More Diversity Found in Coverage
This article originally appeared in Issue# 56
With Canadian troops serving in the United Nations task force and U.S. television beamed across the border, Canadian perspectives of Gulf War coverage were often similar to US views.
Like Americans, most Canadians probably believe that authorities are justified in muzzling the news for security reasons in wartime--even though no one can point to a single Canadian military life lost as a result of disclosure of sensitive information since at least 1946.

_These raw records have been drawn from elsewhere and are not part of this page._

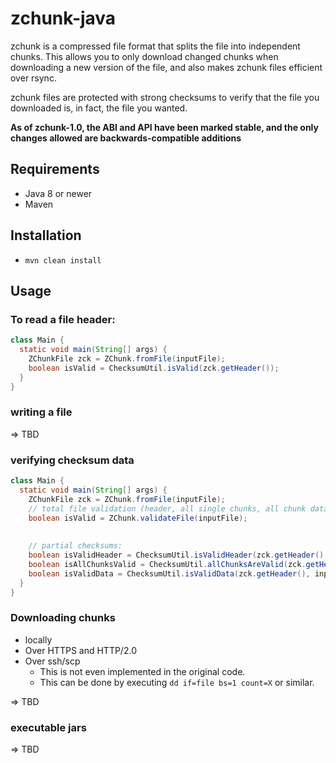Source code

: # zchunk-java

zchunk is a compressed file format that splits the file into independent chunks.
This allows you to only download changed chunks when downloading a new version
of the file, and also makes zchunk files efficient over rsync.

zchunk files are protected with strong checksums to verify that the file you
downloaded is, in fact, the file you wanted.

**As of zchunk-1.0, the ABI and API have been marked stable, and the only changes
allowed are backwards-compatible additions**

## Requirements

  * Java 8 or newer
  * Maven 

## Installation

  * `mvn clean install`
  
## Usage

### To read a file header:

```java
class Main {
  static void main(String[] args) {
    ZChunkFile zck = ZChunk.fromFile(inputFile);
    boolean isValid = ChecksumUtil.isValid(zck.getHeader());   
  }
}
```

### writing a file

=> TBD

### verifying checksum data

```java
class Main {
  static void main(String[] args) {
    ZChunkFile zck = ZChunk.fromFile(inputFile);
    // total file validation (header, all single chunks, all chunk data).
    boolean isValid = ZChunk.validateFile(inputFile);
    
    
    // partial checksums:
    boolean isValidHeader = ChecksumUtil.isValidHeader(zck.getHeader(), inputFile);
    boolean isAllChunksValid = ChecksumUtil.allChunksAreValid(zck.getHeader(), inputFile);
    boolean isValidData = ChecksumUtil.isValidData(zck.getHeader(), inputFile);
  }
}
```

### Downloading chunks

  * locally
  * Over HTTPS and HTTP/2.0
  * Over ssh/scp
    * This is not even implemented in the original code.
    * This can be done by executing `dd if=file bs=1 count=X` or similar.
  
=> TBD

### executable jars

=> TBD


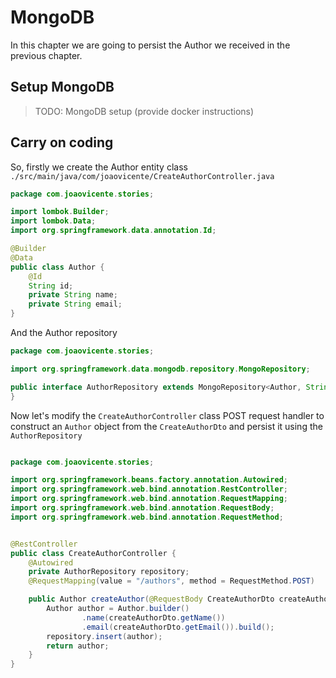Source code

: # MongoDB

In this chapter we are going to persist the Author we received in the previous chapter.

## Setup MongoDB

> TODO: MongoDB setup \(provide docker instructions\)

## Carry on coding

So, firstly we create the Author entity class `./src/main/java/com/joaovicente/CreateAuthorController.java `

```java
package com.joaovicente.stories;

import lombok.Builder;
import lombok.Data;
import org.springframework.data.annotation.Id;

@Builder
@Data
public class Author {
    @Id
    String id;
    private String name;
    private String email;
}
```

And the Author repository

```java
package com.joaovicente.stories;

import org.springframework.data.mongodb.repository.MongoRepository;

public interface AuthorRepository extends MongoRepository<Author, String> {
}
```

Now let's modify the `CreateAuthorController` class POST request handler to construct an `Author` object from the `CreateAuthorDto` and persist it using the `AuthorRepository` 

```java

package com.joaovicente.stories;

import org.springframework.beans.factory.annotation.Autowired;
import org.springframework.web.bind.annotation.RestController;
import org.springframework.web.bind.annotation.RequestMapping;
import org.springframework.web.bind.annotation.RequestBody;
import org.springframework.web.bind.annotation.RequestMethod;


@RestController
public class CreateAuthorController {
    @Autowired
    private AuthorRepository repository;
    @RequestMapping(value = "/authors", method = RequestMethod.POST)

    public Author createAuthor(@RequestBody CreateAuthorDto createAuthorDto) {
        Author author = Author.builder()
                .name(createAuthorDto.getName())
                .email(createAuthorDto.getEmail()).build();
        repository.insert(author);
        return author;
    }
}
```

The probably related belief that the media "lost" the Vietnam War helps to justify censorship, even though many post-Gulf War viewers, both American and Canadian, agree that censorship was a major flaw in coverage of the conflict.
But differences in perspective still exist and at least some of them can be traced to a greater Canadian openness to war criticism and anti-war coverage. A few months after the war ended a spokesman for the Canadian Arab Federation, for example, said Arab viewpoints were more fully represented on the publicly-owned Canadian Broadcasting Corporation than on either US mainstream media or on privately-owned Canadian media outlets.
This points to one of the relevant media differences between the two countries: there's nothing comparable to the CBC south of the border. As a wholly government-owned network accountable to Parliament, the CBC doesn't face the same commercial and viewer pressures as, say, PBS. On coast-to-coast CBC Radio programs such Morningside (9 a.m. to noon every weekday), Ideas and Prime Time (an hour every weeknight) and Sunday Morning (9 a.m. to noon on Sundays), effective opposition voices are frequently heard during in-depth features. One-hour documentaries are not uncommon.
At the onset of the war, for instance, CBC Radio inaugurated a 24-hour-a-day schedule. It became a radio version of CNN, but with more questions asked and more background provided, it was easier for viewers to draw their own conclusions.
In Alphabet City, a new Canadian critical journal spawned by reaction to Gulf War media coverage, CBC-TV News chief correspondent and anchorperson Peter Mansbridge describes the creation of a news team of researchers from varied Middle Eastern backgrounds "to examine the situation from as many perspectives as possible." He recounts the CBC commitment to "cover this conflict from a Canadian perspective," a prewar commitment the network honored.
Peter Desbarats, dean of the Graduate School of Journalism at the University of Western Ontario told the audience of a Media File (CBC Radio) special on Gulf War coverage during July 1991 that the conflict was "a great victory for American arms and a total defeat for American news media. We in Canada shared in that military victory and in that defeat."
The special included a long interview with US media critic Edward Herman, who said the US mainstream media were "bamboozled" by White House "big lies" about the war. Canadian mainstream media, especially the CBC and The Toronto Star, the country's largest circulation daily, were less taken in. Simply put, Canadian media provide more diversity of coverage and opinion than their US counterparts. Personally, as a Canadian media consumer, I'll take diversity of opinion over so-called objectivity any time.